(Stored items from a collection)
□ □ □ □ □

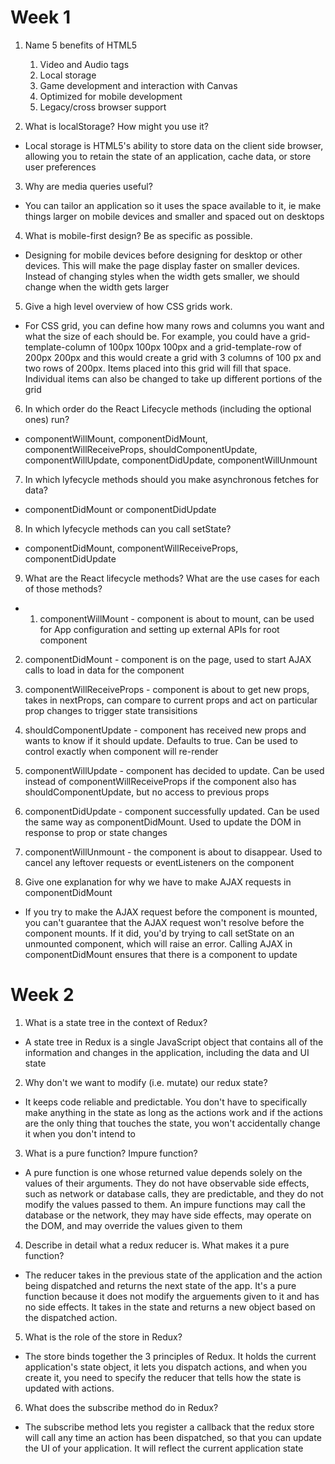 # Week 1

1. Name 5 benefits of HTML5

    1. Video and Audio tags
    2. Local storage
    3. Game development and interaction with Canvas
    4. Optimized for mobile development
    5. Legacy/cross browser support

2. What is localStorage? How might you use it?
- Local storage is HTML5's ability to store data on the client side browser, allowing you to retain the state of an application, cache data, or store user preferences

3. Why are media queries useful?
- You can tailor an application so it uses the space available to it, ie make things larger on mobile devices and smaller and spaced out on desktops

4. What is mobile-first design? Be as specific as possible.
- Designing for mobile devices before designing for desktop or other devices. This will make the page display faster on smaller devices. Instead of changing styles when the width gets smaller, we should change when the width gets larger

5. Give a high level overview of how CSS grids work.
- For CSS grid, you can define how many rows and columns you want and what the size of each should be. For example, you could have a grid-template-column of 100px 100px 100px and a grid-template-row of 200px 200px and this would create a grid with 3 columns of 100 px and two rows of 200px. Items placed into this grid will fill that space. Individual items can also be changed to take up different portions of the grid

6.  In which order do the React Lifecycle methods (including the optional ones) run?
- componentWillMount, componentDidMount, componentWillReceiveProps, shouldComponentUpdate, componentWillUpdate, componentDidUpdate, componentWillUnmount

7. In which lyfecycle methods should you make asynchronous fetches for data?
- componentDidMount or componentDidUpdate

8. In which lyfecycle methods can you call setState?
- componentDidMount, componentWillReceiveProps, componentDidUpdate

9. What are the React lifecycle methods? What are the use cases for each of those methods?
- 1. componentWillMount - component is about to mount, can be used for App configuration and setting up external APIs for root component
2. componentDidMount - component is on the page, used to start AJAX calls to load in data for the component
3. componentWillReceiveProps - component is about to get new props, takes in nextProps, can compare to current props and act on particular prop changes to trigger state transisitions
4. shouldComponentUpdate - component has received new props and wants to know if it should update. Defaults to true. Can be used to control exactly when component will re-render
5. componentWillUpdate - component has decided to update. Can be used instead of componentWillReceiveProps if the component also has shouldComponentUpdate, but no access to previous props
6. componentDidUpdate - component successfully updated. Can be used the same way as componentDidMount. Used to update the DOM in response to prop or state changes
7. componentWillUnmount - the component is about to disappear. Used to cancel any leftover requests or eventListeners on the component

10. Give one explanation for why we have to make AJAX requests in componentDidMount
- If you try to make the AJAX request before the component is mounted, you can't guarantee that the AJAX request won't resolve before the component mounts. If it did, you'd by trying to call setState on an unmounted component, which will raise an error. Calling AJAX in componentDidMount ensures that there is a component to update


# Week 2

1. What is a state tree in the context of Redux?
- A state tree in Redux is a single JavaScript object that contains all of the information and changes in the application, including the data and UI state

2. Why don't we want to modify (i.e. mutate) our redux state?
- It keeps code reliable and predictable. You don't have to specifically make anything in the state as long as the actions work and if the actions are the only thing that touches the state, you won't accidentally change it when you don't intend to

3. What is a pure function? Impure function?
- A pure function is one whose returned value depends solely on the values of their arguments. They do not have observable side effects, such as network or database calls, they are predictable, and they do not modify the values passed to them. An impure functions may call the database or the network, they may have side effects, may operate on the DOM, and may override the values given to them

4. Describe in detail what a redux reducer is. What makes it a pure function?
- The reducer takes in the previous state of the application and the action being dispatched and returns the next state of the app. It's a pure function because it does not modify the arguements given to it and has no side effects. It takes in the state and returns a new object based on the dispatched action.

5. What is the role of the store in Redux?
- The store binds together the 3 principles of Redux. It holds the current application's state object, it lets you dispatch actions, and when you create it, you need to specify the reducer that tells how the state is updated with actions. 

6. What does the subscribe method do in Redux?
- The subscribe method lets you register a callback that the redux store will call any time an action has been dispatched, so that you can update the UI of your application. It will reflect the current application state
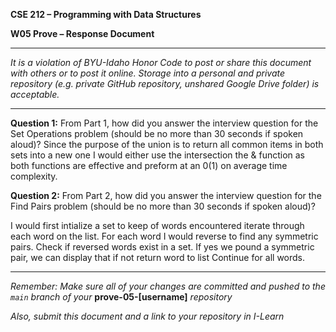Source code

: **CSE 212 – Programming with Data Structures**

**W05 Prove – Response Document**

------------------------------------------

_It is a violation of BYU-Idaho Honor Code to post or share this document with others or to post it online.  Storage into a personal and private repository (e.g. private GitHub repository, unshared Google Drive folder) is acceptable._

------------------------------------------

**Question 1:**  From Part 1, how did you answer the interview question for the Set Operations problem (should be no more than 30 seconds if spoken aloud)?
Since the purpose of the union is to return all common items in both sets into a new one I would either use the intersection the
& function as both functions are effective and preform at an 0(1) on average time complexity. 



**Question 2:**  From Part 2, how did you answer the interview question for the Find Pairs problem (should be no more than 30 seconds if spoken aloud)?

I would first intialize a set to keep of words encountered
iterate through each word on the list. 
For each word I would reverse to find any symmetric pairs.
Check if reversed words exist in a set.
If yes we pound a symmetric pair, we can display that
if not return word to list 
Continue for all words. 

------------------------------------------

_Remember:  Make sure all of your changes are committed and pushed to the `main` branch of your_ **prove-05-[username]** _repository_

_Also, submit this document and a link to your repository in I-Learn_
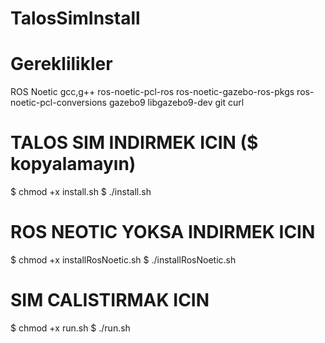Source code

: # TalosSimInstall

# Gereklilikler

ROS Noetic
gcc,g++
ros-noetic-pcl-ros
ros-noetic-gazebo-ros-pkgs
ros-noetic-pcl-conversions
gazebo9 libgazebo9-dev
git 
curl

# TALOS SIM INDIRMEK ICIN ($ kopyalamayın)
$ chmod +x install.sh
$ ./install.sh

# ROS NEOTIC YOKSA INDIRMEK ICIN<br>
$ chmod +x installRosNoetic.sh
$ ./installRosNoetic.sh

# SIM CALISTIRMAK ICIN
$ chmod +x run.sh
$ ./run.sh

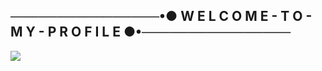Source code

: ## ────────────────**•● W E L C O M E - T O - M Y - P R O F I L E ●•**────────────────

![](https://cdn.discordapp.com/attachments/831877886680104971/905424865190899723/Konachan.com_-_323955_sample.jpg)
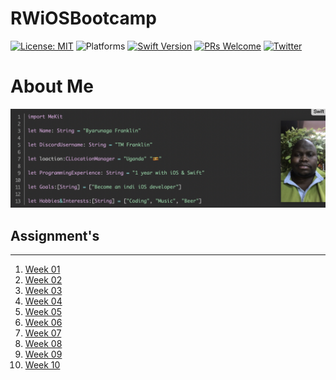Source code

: # RWiOSBootcamp


[![License: MIT](https://img.shields.io/badge/License-MIT-yellow.svg)](https://opensource.org/licenses/MIT)
![Platforms](https://img.shields.io/badge/platform-iOS-lightgrey.svg)
[![Swift Version](https://img.shields.io/badge/Swift-5.2-F16D39.svg?style=flat)](https://developer.apple.com/swift)
[![PRs Welcome](https://img.shields.io/badge/PRs-welcome-brightgreen.svg?style=flat-square)](http://makeapullrequest.com)
[![Twitter](https://img.shields.io/badge/twitter-@byaruhaf-blue.svg)](http://twitter.com/byaruhaf)

# About Me
![Profile](Doc/About.jpg)

## Assignment's
---
1. [Week 01](./Week1/)
2. [Week 02](./Week2/)
3. [Week 03](./Week3/)
4. [Week 04](./Week4/)
5. [Week 05](./Week5/)
6. [Week 06](./Week6/)
7. [Week 07](./Week7/)
8. [Week 08](./Week8/)
9. [Week 09](./Week9/)
10. [Week 10](./Week10/)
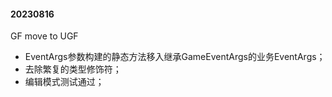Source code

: #### 20230816
GF move to UGF
- EventArgs参数构建的静态方法移入继承GameEventArgs的业务EventArgs；
- 去除繁复的类型修饰符；
- 编辑模式测试通过；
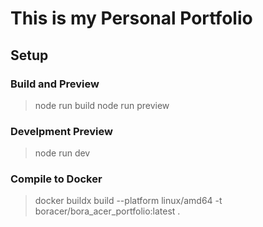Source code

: # This is my Personal Portfolio

## Setup

### Build and Preview

> node run build
> node run preview

### Develpment Preview

> node run dev


### Compile to Docker

> docker buildx build --platform linux/amd64 -t boracer/bora_acer_portfolio:latest .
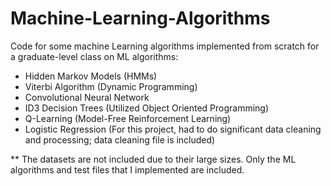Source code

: # Machine-Learning-Algorithms

Code for some machine Learning algorithms implemented from scratch for a graduate-level class on ML algorithms:

- Hidden Markov Models (HMMs)
- Viterbi Algorithm (Dynamic Programming)
- Convolutional Neural Network
- ID3 Decision Trees (Utilized Object Oriented Programming)
- Q-Learning (Model-Free Reinforcement Learning)
- Logistic Regression (For this project, had to do significant data cleaning and processing; data cleaning file is included)

** The datasets are not included due to their large sizes. Only the ML algorithms and test files that I implemented are included.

□ □ □ □ □

* [WORK ORDER]: Look through the entries above; find each line with the word "than" and copy it.

* [OUTPUT OF THE EXERCISE]:
**Question 1:**  From Part 1, how did you answer the interview question for the Set Operations problem (should be no more than 30 seconds if spoken aloud)?
**Question 2:**  From Part 2, how did you answer the interview question for the Find Pairs problem (should be no more than 30 seconds if spoken aloud)?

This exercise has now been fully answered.